The right choice between hard stop and managed failure depends on the nature of the rule. Fraud detection checks are hard stops — there is no legitimate reason for a genuine applicant to fail deepfake detection repeatedly. Financial sufficiency checks allow retries — a legitimate applicant may simply have submitted the wrong statement first.

This structure — clear rule types, clear failure modes, configured retry limits — is what allows an agent to handle exceptions gracefully without requiring custom code for each scenario.

The Configuration Insight

The entire Maya agent — the persona, the greeting, the document requirements, the business rules, the cross-document checks, the retry configuration, the fraud detection policy — is a single configuration object. There is no code.

This is the practical implication of a platform designed around configuration. A visa processing agent and a merchant KYC agent and a loan origination agent are the same underlying machinery. What makes them different is what you put in the configuration: which document types you require, what your business rules say, what the agent's communication style is.

If you want to build a similar agent for UAE golden visa applications, you define your document requirements for that application type, write the eligibility rules that apply, specify your fraud detection requirements, and create the agent. The platform handles orchestration, extraction, rule evaluation, retry management, and conversation. You do not touch any of that.
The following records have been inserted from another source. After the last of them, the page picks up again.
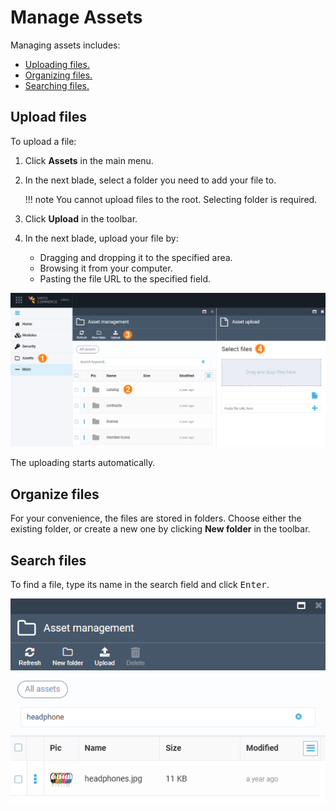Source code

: # Manage Assets

Managing assets includes:

* [Uploading files.](managing-assets.md#upload-files)
* [Organizing files.](managing-assets.md#organize-files)
* [Searching files.](managing-assets.md#search-files)

## Upload files

To upload a file:

1. Click **Assets** in the main menu.
1. In the next blade, select a folder you need to add your file to.

    !!! note
        You cannot upload files to the root. Selecting folder is required.

1. Click **Upload** in the toolbar.
1. In the next blade, upload your file by:
    * Dragging and dropping it to the specified area.
    * Browsing it from your computer.
    * Pasting the file URL to the specified field.

![Uploading](media/upload-files.png)

The uploading starts automatically.

## Organize files

For your convenience, the files are stored in folders. Choose either the existing folder, or create a new one by clicking **New folder** in the toolbar.

## Search files

To find a file, type its name in the search field and click <kbd>Enter</kbd>.

![Search](media/search-files.png)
The iteration speed this enables is significant. When a compliance rule changes — a new minimum balance requirement, a passport validity threshold update, an additional document requirement — you update the configuration. No deployment. No engineering sprint. The change takes effect immediately.

What an Agent Is Not

It is worth being explicit about what agents in 9thSense are not, because the category overlaps with other things in the market.

They are not chatbots. A chatbot is primarily a conversation interface. An agent is primarily a workflow with a conversation interface as one of its components.

They are not autonomous decision-makers. Agents produce recommendations backed by documented evidence — extracted fields, rule pass/fail results, fraud check verdicts. The final decision remains with a human or a downstream system. The agent's job is to produce a well-substantiated, complete, auditable package that makes the human decision fast and confident.

They are not LLM prompt chains. The business rules are explicit and configured, not inferred by the model. The LLM in a Level 2 agent handles communication, handles ambiguous inputs, and handles judgment calls the rule system cannot express cleanly. It does not invent the rules or override them.

Getting Started

If you want to build a verification agent, the starting point is defining what you need it to collect, what rules the completed submission must satisfy, and what the failure behavior should be for each rule.

Those three things are the core of every agent configuration. Everything else — the communication, the orchestration, the extraction, the fraud detection — the platform provides.

The Thailand visa example described in this post is a complete working configuration. The document types it uses — passport, flight ticket, hotel booking, bank statement — are all in the built-in library. The rule types it uses — field checks, date comparisons, cross-document name matching — are all available in the agent framework. There is nothing custom here. It is built entirely from the platform's standard capabilities, configured for a specific use case.

That is the point. The specific use case is yours. The platform is the machinery underneath it.